Mais bon : il a quand même été président de la République, il n'y a rien de scandaleux à ce qu'il lui soit rendu officiellement hommage à l'occasion de ses obsèques. Alors d'accord, tout comme pour Chirac l'an passé, ravalons un instant nos rancunes, et essayons de trouver au moins un aspect positif du septennat de Giscard d'Estaing. Certains choisiraient spontanément la légalisation de l'avortement, qui a donné aux femmes françaises la liberté d'interrompre une grossesse non désirée et leur a permis de recourir à cette opération pour le moins pénible (car on n'avorte jamais de gaîté de cœur) dans des conditions sanitaires dignes de son nom et non plus dans des ateliers clandestins où elles risquaient leur propre vie. Certes, c'est effectivement un progrès, mais il ne faut pas perdre de vue que le mérite de cette loi revient de droit à Simone Veil qui en fut l'artisane et qui a dû compter sur les voix de la gauche pour l'imposer contre la volonté d'une partie de sa propre majorité - ce qui n'empêchait pas les femmes de députés ou de sénateurs de se faire avorter en clinique privée, mais c'est une autre histoire.

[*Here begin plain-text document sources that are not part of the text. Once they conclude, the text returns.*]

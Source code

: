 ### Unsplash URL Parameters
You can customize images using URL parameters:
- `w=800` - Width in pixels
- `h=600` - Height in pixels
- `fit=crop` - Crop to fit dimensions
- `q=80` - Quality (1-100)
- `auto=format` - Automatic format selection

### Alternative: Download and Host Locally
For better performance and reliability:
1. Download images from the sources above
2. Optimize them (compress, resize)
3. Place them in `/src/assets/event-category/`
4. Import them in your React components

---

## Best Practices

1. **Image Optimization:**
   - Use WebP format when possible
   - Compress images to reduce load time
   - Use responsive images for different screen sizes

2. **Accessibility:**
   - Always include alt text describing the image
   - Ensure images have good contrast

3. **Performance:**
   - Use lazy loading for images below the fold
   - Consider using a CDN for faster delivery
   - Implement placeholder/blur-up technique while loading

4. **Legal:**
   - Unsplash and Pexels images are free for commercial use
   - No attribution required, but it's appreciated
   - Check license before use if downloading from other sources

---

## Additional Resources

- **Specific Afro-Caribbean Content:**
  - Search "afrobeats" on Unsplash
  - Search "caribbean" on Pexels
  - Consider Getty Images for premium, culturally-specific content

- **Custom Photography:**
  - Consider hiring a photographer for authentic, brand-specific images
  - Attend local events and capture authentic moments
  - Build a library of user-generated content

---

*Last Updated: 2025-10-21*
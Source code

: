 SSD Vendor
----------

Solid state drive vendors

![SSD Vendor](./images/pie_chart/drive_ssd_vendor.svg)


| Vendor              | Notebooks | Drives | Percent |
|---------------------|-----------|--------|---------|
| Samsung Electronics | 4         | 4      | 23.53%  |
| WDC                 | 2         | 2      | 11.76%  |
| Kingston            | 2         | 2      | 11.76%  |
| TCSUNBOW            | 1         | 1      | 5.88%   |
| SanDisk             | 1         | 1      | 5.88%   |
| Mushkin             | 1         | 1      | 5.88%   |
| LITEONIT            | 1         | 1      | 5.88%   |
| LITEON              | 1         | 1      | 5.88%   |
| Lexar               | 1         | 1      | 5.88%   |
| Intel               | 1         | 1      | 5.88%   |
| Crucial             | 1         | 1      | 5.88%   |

En fait, si je devais retenir un bon point dans le bilan politique de Valéry Giscard d'Estaing, ce serait l'abaissement de la majorité civile à 18 ans : ça n'a l'air de rien car ça parait tout à fait naturel aujourd'hui, mais il ne faut pas perdre de vue que cette mesure est intervenue six ans seulement après les événements de mai 68, autant dire une seconde à l'échelle de l'histoire ! En ce temps-là, les braves gens avaient encore peur des jeunes à cheveux longs qui étaient descendus dans la rue pour élever des barricades et balancer des pavés sur les CRS et qui continuaient à inquiéter la vieillesse en lisant Charlie Hebdo ou en préférant les rockeurs anglo-saxons à Tino Rossi et Mireille Mathieu : leur donner la majorité, donc le droit de vote et toutes les autres libertés dont on ne bénéficiait jusqu'alors qu'à partir de 21 ans, voilà qui a sûrement dû faire frémir plus d'un lecteur du Figaro, qu'il l'avoue ou non !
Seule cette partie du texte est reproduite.